### Data in this exercise
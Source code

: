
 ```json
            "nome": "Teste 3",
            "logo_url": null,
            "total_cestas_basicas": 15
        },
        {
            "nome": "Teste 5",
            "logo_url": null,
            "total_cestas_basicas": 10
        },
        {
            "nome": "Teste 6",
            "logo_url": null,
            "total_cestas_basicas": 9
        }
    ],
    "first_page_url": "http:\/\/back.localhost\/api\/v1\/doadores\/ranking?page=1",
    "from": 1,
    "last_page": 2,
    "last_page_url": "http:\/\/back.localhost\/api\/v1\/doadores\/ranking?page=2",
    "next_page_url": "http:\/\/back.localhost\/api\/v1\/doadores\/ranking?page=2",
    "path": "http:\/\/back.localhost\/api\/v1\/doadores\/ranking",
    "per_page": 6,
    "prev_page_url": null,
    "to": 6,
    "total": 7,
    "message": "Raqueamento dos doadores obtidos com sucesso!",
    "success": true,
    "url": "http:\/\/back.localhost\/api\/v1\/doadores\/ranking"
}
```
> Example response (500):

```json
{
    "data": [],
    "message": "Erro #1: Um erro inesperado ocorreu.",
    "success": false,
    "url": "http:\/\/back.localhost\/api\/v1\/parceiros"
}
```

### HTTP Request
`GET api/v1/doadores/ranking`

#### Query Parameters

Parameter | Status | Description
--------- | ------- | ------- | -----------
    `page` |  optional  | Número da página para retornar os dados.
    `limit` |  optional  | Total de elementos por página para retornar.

### Description of the task
Exactly as written, output the material once more.

### Exercise output
Source code

:
 ```json
            "nome": "Teste 3",
            "logo_url": null,
            "total_cestas_basicas": 15
        },
        {
            "nome": "Teste 5",
            "logo_url": null,
            "total_cestas_basicas": 10
        },
        {
            "nome": "Teste 6",
            "logo_url": null,
            "total_cestas_basicas": 9
        }
    ],
    "first_page_url": "http:\/\/back.localhost\/api\/v1\/doadores\/ranking?page=1",
    "from": 1,
    "last_page": 2,
    "last_page_url": "http:\/\/back.localhost\/api\/v1\/doadores\/ranking?page=2",
    "next_page_url": "http:\/\/back.localhost\/api\/v1\/doadores\/ranking?page=2",
    "path": "http:\/\/back.localhost\/api\/v1\/doadores\/ranking",
    "per_page": 6,
    "prev_page_url": null,
    "to": 6,
    "total": 7,
    "message": "Raqueamento dos doadores obtidos com sucesso!",
    "success": true,
    "url": "http:\/\/back.localhost\/api\/v1\/doadores\/ranking"
}
```
> Example response (500):

```json
{
    "data": [],
    "message": "Erro #1: Um erro inesperado ocorreu.",
    "success": false,
    "url": "http:\/\/back.localhost\/api\/v1\/parceiros"
}
```

### HTTP Request
`GET api/v1/doadores/ranking`

#### Query Parameters

Parameter | Status | Description
--------- | ------- | ------- | -----------
    `page` |  optional  | Número da página para retornar os dados.
    `limit` |  optional  | Total de elementos por página para retornar.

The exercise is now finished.